Russia’s State Border Service in a widely carried report said that one crew member had been injured and that a small fire had started on an oil and ore carrier, the 3,345 dwt SGC Flot. To support their claims they released a video reporting to show damage on the stern decks of the vessel. The same stories said that a 3,878 dwt general cargo ship the Seraphim Sarovskiy had also been damaged during an attack. Both vessels were reported underway in the Sea of Azov inbound to ports in the Crimea region Russia annexed in in 2014.
“At this time, Dryad Global advises all commercial operators to avoid any transit or operation within the EEZ of Ukraine or Russia within the Black Sea,” the security analysts wrote in their first briefing on the conflict. They noted that commercial ports in Ukraine and the Russian-controlled areas along the Sea of Azov were now closed while advising vessels to depart the area when it was safe.
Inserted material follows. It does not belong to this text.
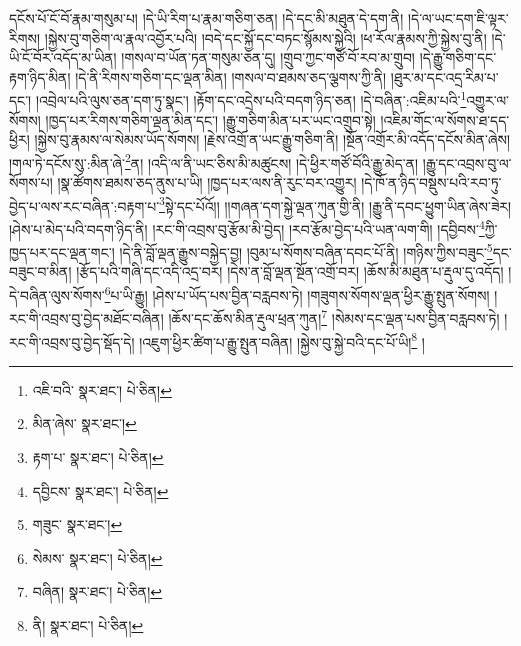 དངོས་པོ་ངོ་བོ་རྣམ་གསུམ་པ། །དེ་ཡི་རིག་པ་རྣམ་གཅིག་ཅན། །དེ་དང་མི་མཐུན་དེ་དག་ནི། །དེ་ལ་ཡང་དག་ཇི་ལྟར་རིགས། །སྐྱེས་བུ་གཅིག་ལ་རྣལ་འབྱོར་པའི། །བདེ་དང་སྐྱོ་དང་བཏང་སྙོམས་སྐྱེའི། །ཕ་རོལ་རྣམས་ཀྱི་སྐྱེས་བུ་ནི། །དེ་ཡི་ངོ་བོར་འདོད་མ་ཡིན། །གསལ་བ་ཡོན་ཏན་གསུམ་ཅན་དུ། །གྲུབ་ཀྱང་གཙོ་བོ་རབ་མ་གྲུབ། །དེ་རྒྱུ་གཅིག་དང་རྟག་ཉིད་མིན། །དེ་ནི་རིགས་གཅིག་དང་ལྡན་མིན། །གསལ་བ་ཐམས་ཅད་ལྕགས་ཀྱི་ནི། །ཐུར་མ་དང་འདྲ་རིམ་པ་དང་། །འབྲེལ་པའི་ལུས་ཅན་དག་ཏུ་སྣང་། །རྟོག་དང་འདྲེས་པའི་བདག་ཉིད་ཅན། །དེ་བཞིན་:འཇིམ་པའི་\footnote{འཇི་བའི་  སྣར་ཐང་།  པེ་ཅིན། }འགྱུར་ལ་སོགས། །ཁྱད་པར་རིགས་གཅིག་ལྡན་མིན་དང་། །རྒྱུ་གཅིག་མིན་པར་ཡང་འགྲུབ་སྟེ། །འཇིམ་གོང་ལ་སོགས་ཐ་དད་ཕྱིར། །སྐྱེས་བུ་རྣམས་ལ་སེམས་ཡོད་སོགས། །རྗེས་འགྲོ་ན་ཡང་རྒྱུ་གཅིག་ནི། །སྔོན་འགྲོར་མི་འདོད་དངོས་མིན་ཞེས། །གལ་ཏེ་དངོས་སུ་:མིན་ཞེ་\footnote{མིན་ཞེས་  སྣར་ཐང་། }ན། །འདི་ལ་ནི་ཡང་ཅིས་མི་མཚུངས། །དེ་ཕྱིར་གཙོ་བོའི་རྒྱུ་མེད་ན། །རྒྱུ་དང་འབྲས་བུ་ལ་སོགས་པ། །སྣ་ཚོགས་ཐམས་ཅད་ནུས་པ་ཡི། །ཁྱད་པར་ལས་ནི་རུང་བར་འགྱུར། །དེ་ཁོ་ན་ཉིད་བསྡུས་པའི་རབ་ཏུ་བྱེད་པ་ལས་རང་བཞིན་:བརྟག་པ་\footnote{རྟག་པ་  སྣར་ཐང་།  པེ་ཅིན། }སྟེ་དང་པོའོ།། །།གཞན་དག་སྐྱེ་ལྡན་ཀུན་གྱི་ནི། །རྒྱུ་ནི་དབང་ཕྱུག་ཡིན་ཞེས་ཟེར། །ཤེས་པ་མེད་པའི་བདག་ཉིད་ནི། །རང་གི་འབྲས་བུ་རྩོམ་མི་བྱེད། །རབ་རྩོམ་བྱེད་པའི་ཡན་ལག་གི། །དབྱིབས་\footnote{དབྱིངས་  སྣར་ཐང་།  པེ་ཅིན། }ཀྱི་ཁྱད་པར་དང་ལྡན་གང་། །དེ་ནི་བློ་ལྡན་རྒྱུས་བསྐྱེད་བྱ། །བུམ་པ་སོགས་བཞིན་དབང་པོ་ནི། །གཉིས་ཀྱིས་བཟུང་\footnote{གཟུང་  སྣར་ཐང་། }དང་བཟུང་བ་མིན། །རྩོད་པའི་གཞི་དང་འདི་འདྲ་བར། །དེས་ན་བློ་ལྡན་སྔོན་འགྲོ་བར། །ཆོས་མི་མཐུན་པ་རྡུལ་དུ་འདོད། །དེ་བཞིན་ལུས་སོགས་\footnote{སེམས་  སྣར་ཐང་།  པེ་ཅིན། }པ་ཡི་རྒྱུ། །ཤེས་པ་ཡོད་པས་བྱིན་བརླབས་ཏེ། །གཟུགས་སོགས་ལྡན་ཕྱིར་རྒྱུ་སྤུན་སོགས། །རང་གི་འབྲས་བུ་བྱེད་མཐོང་བཞིན། །ཆོས་དང་ཆོས་མིན་རྡུལ་ཕྲན་ཀུན།\footnote{བཞིན།  སྣར་ཐང་།  པེ་ཅིན། } །སེམས་དང་ལྡན་པས་བྱིན་བརླབས་ཏེ། །རང་གི་འབྲས་བུ་བྱེད་སྡོད་དེ། །འཇུག་ཕྱིར་ཚིག་པ་རྒྱུ་སྤུན་བཞིན། །སྐྱེས་བུ་སྐྱེ་བའི་དང་པོ་ཡི།\footnote{ནི།  སྣར་ཐང་།  པེ་ཅིན། } །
The U.S. Department of Transport is warning that commercial vessels may experience GPS interference, AIS spoofing, or other communications jamming when navigating in the Black Sea. At the same time with the reports of attacks and uncertainty Ukrainian and Russian waters in the Black Sea and the Sea of Azov were added to the list of Hull War, Piracy, Terrorism and Related Perils Listed Areas by the Joint War Committee. Owners are being advised to get in touch with their war risk insurers if they plan to enter the region. Many of the major shipping companies, including MSC, Maersk, and Hapag-Lloyd all issued customer advisories saying that port calls were suspended in Ukraine and that they were no longer accepting booking to the region. They are working to determine how to handle cargo in transit with MSC saying it would be offloaded at the port before the scheduled call in Ukraine.